The President of the NCAA, Mark Emmert, is concerned about the impact eSports and sports betting will have on his organisation.
In other news, the president of VHS is concerned about the impact of DVDs.
Speaking at the NCAA convention in Orlando last week, Emmert talked about the threat of legalised sports betting, as well as deriding the rise of esports into college sporting programs across the USA.
The NCAA was a vocal opponent of the nation’s move to legalise sports betting in 2018, in direct contrast to the National Basketball Association, Major League Baseball and the National Football League, which all supported the move.
Emmert said legalised sports betting would develop problem gambling among students and put the game at risk of match-fixing.

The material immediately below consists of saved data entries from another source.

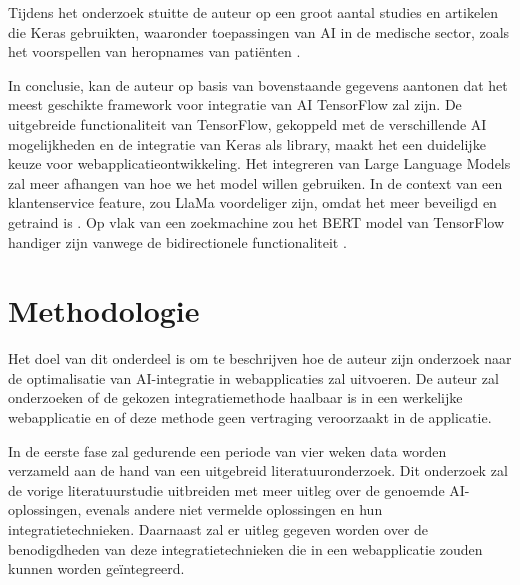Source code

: \documentclass[dutch]{hogent-article}
\begin{document}
Tijdens het onderzoek stuitte de auteur op een groot aantal studies en artikelen die Keras gebruikten, waaronder toepassingen van AI in de medische sector, zoals het voorspellen van heropnames van patiënten \autocite{Anshik2021}.

In conclusie, kan de auteur op basis van bovenstaande gegevens aantonen dat het meest geschikte framework voor integratie van AI TensorFlow zal zijn. De uitgebreide functionaliteit van TensorFlow, gekoppeld met de verschillende AI mogelijkheden en de integratie van Keras als library, maakt het een duidelijke keuze voor webapplicatieontwikkeling. Het integreren van Large Language Models zal meer afhangen van hoe we het model willen gebruiken. In de context van een klantenservice feature, zou LlaMa voordeliger zijn, omdat het meer beveiligd en getraind is \autocite{Touvron2023Llama2O}. Op vlak van een zoekmachine zou het BERT model van TensorFlow handiger zijn vanwege de bidirectionele functionaliteit \autocite{Devlin2018}.

\section{Methodologie}%
\label{sec:methodology}


Het doel van dit onderdeel is om te beschrijven hoe de auteur zijn onderzoek naar de optimalisatie van AI-integratie in webapplicaties zal uitvoeren. De auteur zal onderzoeken of de gekozen integratiemethode haalbaar is in een werkelijke webapplicatie en of deze methode geen vertraging veroorzaakt in de applicatie.

In de eerste fase zal gedurende een periode van vier weken data worden verzameld aan de hand van een uitgebreid literatuuronderzoek. Dit onderzoek zal de vorige literatuurstudie uitbreiden met meer uitleg over de genoemde AI-oplos\-singen, evenals andere niet vermelde oplossingen en hun integratietechnieken. Daarnaast zal er uitleg gegeven worden over de benodigdheden van deze integratietechnieken die in een webapplicatie zouden kunnen worden geïntegreerd.
\end{document}
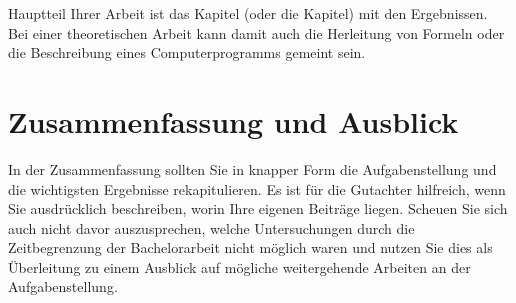 \documentclass[a4paper,11pt,oneside,final,german,openbib,pdftex]{scrbook}
\begin{document}
Hauptteil Ihrer Arbeit ist das Kapitel (oder die Kapitel) mit den 
Ergebnissen. Bei einer theoretischen Arbeit kann damit auch 
die Herleitung von Formeln oder die Beschreibung eines Computerprogramms 
gemeint sein.

\chapter{Zusammenfassung und Ausblick}

In der Zusammenfassung sollten Sie in knapper Form die Aufgabenstellung 
und die wichtigsten Ergebnisse rekapitulieren. Es ist f\"ur die 
Gutachter hilfreich, wenn Sie ausdr\"ucklich beschreiben, worin 
Ihre eigenen Beitr\"age liegen. Scheuen Sie sich auch nicht davor 
auszusprechen, welche Untersuchungen durch die Zeitbegrenzung der 
Bachelorarbeit nicht m\"oglich waren und nutzen Sie dies als 
\"Uberleitung zu einem Ausblick auf m\"ogliche weitergehende 
Arbeiten an der Aufgabenstellung.
\end{document}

“Sports wagering is going to have a dramatic impact on everything we do in college sports. It’s going to threaten the integrity of college sports in many ways unless we are willing to act boldly and strongly.” Emmert said.
On this front, Emmert could have a point. Unlike professional stars in other leagues, college players are not paid a cent and could be corruptible. The integrity of the college leagues could be at stake if players are able to wager on the games they are competing in and able to manipulate the results.
It is his stance on eSports that are harder to justify.
Emmert pointed towards gender issues, violence and ‘misogyny’ within the industry as reasons he was against its integration in universities around the USA.
“We know a lot of the content is hugely misogynistic. We know that some of the content is really violent. We don’t particularly embrace games where the objective is to blow your opponent’s head off. We know there are serious concerns about health and wellness around those games,” Emmert said.
Of course, this is horribly hypocritical.
Emmert oversees NCAA football — a sport that ignored concussion issues for decades, putting the lives and health of young men at serious risk, despite consistent warnings from doctors.
In addition to that, Emmert’s concern over eSport’s ‘majority of male participants’ does not seem to translate to football, where an even bigger majority of pupils are male.
The reality of the situation is that eSports represents real competition to the status quo that the NCAA enjoys and challenges the existing profit models that sees the NCAA-competing colleges make a small fortune with their football and basketball teams.
To his credit, Emmert accepts that he can’t deny the future rise of eSports.
“We may have an opportunity in front of us to apply our values to esports and better align those games to our values to change not just what happens in our activities but what happens across your campuses and more broadly what happens in society.” he said.
It could be well past time for the NCAA to find a new president — one that can see the writing on the wall.